* _Task brief_:
Tally up the lines below containing the string "lowercase", then write the number alone.

(Stored data entries)
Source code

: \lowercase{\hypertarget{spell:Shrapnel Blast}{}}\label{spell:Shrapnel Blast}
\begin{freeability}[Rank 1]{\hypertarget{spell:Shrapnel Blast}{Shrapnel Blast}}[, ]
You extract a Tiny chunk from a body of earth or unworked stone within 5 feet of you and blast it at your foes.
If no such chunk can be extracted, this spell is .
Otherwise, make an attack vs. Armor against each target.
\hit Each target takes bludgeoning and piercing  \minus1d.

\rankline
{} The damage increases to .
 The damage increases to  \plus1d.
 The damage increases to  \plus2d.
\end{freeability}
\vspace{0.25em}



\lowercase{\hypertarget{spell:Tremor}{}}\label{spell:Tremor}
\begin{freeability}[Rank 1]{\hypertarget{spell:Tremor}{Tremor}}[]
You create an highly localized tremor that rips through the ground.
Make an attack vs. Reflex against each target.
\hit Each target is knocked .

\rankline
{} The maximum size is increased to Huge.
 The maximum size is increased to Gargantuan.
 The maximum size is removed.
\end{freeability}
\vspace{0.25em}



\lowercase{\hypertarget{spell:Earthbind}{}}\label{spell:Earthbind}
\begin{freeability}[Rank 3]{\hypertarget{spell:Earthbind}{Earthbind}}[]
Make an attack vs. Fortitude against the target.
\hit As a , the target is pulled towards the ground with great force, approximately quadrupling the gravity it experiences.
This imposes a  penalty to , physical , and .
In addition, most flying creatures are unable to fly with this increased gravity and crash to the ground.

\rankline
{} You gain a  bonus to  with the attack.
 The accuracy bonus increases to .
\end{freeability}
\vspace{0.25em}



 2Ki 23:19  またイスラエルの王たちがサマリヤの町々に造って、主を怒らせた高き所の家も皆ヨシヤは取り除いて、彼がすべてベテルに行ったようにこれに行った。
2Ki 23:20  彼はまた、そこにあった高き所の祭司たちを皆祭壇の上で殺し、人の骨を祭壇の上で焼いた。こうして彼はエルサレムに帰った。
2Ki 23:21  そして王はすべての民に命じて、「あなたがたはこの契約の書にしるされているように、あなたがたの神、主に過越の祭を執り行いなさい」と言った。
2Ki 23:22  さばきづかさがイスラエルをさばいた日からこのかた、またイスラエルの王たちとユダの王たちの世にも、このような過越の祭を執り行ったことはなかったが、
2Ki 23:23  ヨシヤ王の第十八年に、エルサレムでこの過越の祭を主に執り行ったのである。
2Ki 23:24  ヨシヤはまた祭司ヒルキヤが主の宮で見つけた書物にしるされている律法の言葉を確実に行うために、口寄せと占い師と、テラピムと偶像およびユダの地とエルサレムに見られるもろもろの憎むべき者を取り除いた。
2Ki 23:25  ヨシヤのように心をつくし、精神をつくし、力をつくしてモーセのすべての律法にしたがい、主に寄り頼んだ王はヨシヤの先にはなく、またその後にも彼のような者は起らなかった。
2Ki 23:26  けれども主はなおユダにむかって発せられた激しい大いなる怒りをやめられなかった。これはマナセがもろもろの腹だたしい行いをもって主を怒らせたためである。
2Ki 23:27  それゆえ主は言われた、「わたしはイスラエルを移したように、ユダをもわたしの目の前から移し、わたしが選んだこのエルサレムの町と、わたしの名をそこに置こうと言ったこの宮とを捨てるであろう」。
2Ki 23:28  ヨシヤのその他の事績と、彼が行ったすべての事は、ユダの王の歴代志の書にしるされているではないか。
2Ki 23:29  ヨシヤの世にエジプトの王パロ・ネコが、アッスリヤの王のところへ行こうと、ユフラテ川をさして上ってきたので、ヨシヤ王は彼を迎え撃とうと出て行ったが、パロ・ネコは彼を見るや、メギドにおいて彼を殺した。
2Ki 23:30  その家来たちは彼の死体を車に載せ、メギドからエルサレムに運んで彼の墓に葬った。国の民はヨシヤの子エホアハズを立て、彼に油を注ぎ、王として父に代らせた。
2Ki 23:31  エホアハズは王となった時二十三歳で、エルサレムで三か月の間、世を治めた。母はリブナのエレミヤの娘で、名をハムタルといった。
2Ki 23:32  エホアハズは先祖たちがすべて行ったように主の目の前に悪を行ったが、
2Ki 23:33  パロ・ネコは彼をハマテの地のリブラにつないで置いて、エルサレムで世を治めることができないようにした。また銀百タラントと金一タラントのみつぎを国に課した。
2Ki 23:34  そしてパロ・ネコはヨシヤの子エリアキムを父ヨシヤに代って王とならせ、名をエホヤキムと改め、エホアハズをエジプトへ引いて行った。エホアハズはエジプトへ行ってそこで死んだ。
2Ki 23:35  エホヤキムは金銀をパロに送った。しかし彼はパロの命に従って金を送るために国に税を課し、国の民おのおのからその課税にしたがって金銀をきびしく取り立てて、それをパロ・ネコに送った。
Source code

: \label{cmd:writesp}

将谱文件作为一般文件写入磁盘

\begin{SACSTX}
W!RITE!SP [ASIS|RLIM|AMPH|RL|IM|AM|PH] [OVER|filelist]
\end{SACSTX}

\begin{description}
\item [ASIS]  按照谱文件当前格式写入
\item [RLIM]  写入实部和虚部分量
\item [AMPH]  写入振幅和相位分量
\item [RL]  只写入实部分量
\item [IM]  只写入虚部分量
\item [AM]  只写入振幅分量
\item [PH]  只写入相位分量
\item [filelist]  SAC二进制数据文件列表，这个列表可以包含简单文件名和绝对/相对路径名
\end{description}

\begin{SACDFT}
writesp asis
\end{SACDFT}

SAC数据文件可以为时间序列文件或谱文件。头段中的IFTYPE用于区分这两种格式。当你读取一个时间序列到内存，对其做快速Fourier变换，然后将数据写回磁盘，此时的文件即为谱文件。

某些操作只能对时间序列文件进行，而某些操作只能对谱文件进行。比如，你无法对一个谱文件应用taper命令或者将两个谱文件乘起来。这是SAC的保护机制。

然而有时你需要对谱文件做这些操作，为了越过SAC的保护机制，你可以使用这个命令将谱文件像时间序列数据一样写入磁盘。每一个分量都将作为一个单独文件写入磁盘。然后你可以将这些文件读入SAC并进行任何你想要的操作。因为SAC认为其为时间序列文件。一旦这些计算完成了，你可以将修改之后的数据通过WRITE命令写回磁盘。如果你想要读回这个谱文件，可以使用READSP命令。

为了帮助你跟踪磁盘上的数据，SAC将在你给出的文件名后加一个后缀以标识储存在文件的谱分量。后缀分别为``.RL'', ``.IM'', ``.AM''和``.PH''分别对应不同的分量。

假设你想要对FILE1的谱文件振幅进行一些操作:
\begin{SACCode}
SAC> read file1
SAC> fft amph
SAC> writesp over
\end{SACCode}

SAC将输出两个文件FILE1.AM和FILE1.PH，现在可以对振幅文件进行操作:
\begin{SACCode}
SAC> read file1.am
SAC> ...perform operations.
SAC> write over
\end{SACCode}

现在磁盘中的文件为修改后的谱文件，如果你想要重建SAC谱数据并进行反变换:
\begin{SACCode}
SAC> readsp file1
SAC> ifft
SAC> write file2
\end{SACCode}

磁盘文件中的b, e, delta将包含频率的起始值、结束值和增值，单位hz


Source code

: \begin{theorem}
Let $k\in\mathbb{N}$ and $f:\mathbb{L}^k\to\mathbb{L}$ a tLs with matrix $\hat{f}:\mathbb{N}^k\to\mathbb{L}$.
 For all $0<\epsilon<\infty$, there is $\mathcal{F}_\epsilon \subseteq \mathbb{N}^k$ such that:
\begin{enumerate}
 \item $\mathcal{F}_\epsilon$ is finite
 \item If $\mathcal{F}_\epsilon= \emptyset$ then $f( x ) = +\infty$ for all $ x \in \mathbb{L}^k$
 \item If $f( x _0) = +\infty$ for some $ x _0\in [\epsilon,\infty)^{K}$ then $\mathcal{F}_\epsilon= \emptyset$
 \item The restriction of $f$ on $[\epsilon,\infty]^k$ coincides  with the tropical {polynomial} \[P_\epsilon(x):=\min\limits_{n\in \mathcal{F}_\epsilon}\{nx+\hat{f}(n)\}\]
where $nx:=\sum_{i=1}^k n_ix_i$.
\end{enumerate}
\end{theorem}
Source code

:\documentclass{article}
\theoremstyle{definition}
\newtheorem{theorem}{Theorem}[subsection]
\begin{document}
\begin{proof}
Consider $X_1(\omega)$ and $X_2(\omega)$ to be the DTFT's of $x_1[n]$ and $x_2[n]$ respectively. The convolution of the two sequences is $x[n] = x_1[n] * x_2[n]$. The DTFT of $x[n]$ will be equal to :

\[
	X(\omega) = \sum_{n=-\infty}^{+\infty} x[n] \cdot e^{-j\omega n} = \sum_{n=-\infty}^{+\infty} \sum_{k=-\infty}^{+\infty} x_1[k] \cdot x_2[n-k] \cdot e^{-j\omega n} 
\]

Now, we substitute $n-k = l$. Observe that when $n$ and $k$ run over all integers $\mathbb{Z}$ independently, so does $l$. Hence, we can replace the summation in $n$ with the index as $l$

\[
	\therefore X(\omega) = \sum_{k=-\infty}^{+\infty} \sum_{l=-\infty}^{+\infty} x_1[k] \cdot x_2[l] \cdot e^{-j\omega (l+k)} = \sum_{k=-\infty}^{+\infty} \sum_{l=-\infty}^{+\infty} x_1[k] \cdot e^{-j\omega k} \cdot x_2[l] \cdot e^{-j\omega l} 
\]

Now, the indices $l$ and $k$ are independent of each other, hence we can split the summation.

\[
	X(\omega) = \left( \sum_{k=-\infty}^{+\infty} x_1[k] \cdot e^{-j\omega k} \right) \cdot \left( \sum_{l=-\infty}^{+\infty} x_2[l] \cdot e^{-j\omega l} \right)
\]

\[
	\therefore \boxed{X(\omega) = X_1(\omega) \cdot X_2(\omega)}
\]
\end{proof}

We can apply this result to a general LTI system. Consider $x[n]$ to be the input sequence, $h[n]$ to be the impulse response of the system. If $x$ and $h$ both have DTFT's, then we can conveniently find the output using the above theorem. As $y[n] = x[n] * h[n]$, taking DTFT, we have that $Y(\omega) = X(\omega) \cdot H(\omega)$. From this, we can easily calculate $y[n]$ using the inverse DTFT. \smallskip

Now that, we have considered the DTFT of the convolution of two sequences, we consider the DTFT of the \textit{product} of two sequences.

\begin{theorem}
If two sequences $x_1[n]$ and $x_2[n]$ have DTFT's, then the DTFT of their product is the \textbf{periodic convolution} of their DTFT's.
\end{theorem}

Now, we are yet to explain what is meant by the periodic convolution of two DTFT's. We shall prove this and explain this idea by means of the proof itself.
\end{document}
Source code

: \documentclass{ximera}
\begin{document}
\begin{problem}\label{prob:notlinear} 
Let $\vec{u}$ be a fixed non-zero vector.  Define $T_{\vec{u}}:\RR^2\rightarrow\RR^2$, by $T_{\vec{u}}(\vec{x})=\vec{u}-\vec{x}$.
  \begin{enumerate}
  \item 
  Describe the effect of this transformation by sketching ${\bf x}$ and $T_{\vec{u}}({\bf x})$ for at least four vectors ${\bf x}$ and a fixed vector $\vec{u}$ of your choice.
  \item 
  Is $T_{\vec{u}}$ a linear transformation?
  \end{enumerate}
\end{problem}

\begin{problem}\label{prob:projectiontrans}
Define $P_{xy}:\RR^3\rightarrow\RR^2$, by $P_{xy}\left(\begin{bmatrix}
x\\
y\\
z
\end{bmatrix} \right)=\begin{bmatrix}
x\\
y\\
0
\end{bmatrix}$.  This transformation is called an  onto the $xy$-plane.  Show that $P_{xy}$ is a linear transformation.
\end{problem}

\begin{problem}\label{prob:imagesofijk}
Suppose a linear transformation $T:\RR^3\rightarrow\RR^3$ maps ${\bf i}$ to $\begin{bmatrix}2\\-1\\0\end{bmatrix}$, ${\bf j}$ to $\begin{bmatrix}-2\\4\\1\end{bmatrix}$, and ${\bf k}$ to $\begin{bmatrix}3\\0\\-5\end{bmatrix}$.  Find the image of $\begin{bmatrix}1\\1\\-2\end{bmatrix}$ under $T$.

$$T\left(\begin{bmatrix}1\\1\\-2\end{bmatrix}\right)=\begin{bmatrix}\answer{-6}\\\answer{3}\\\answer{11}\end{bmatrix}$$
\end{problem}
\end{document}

* _Exercise answer_:
3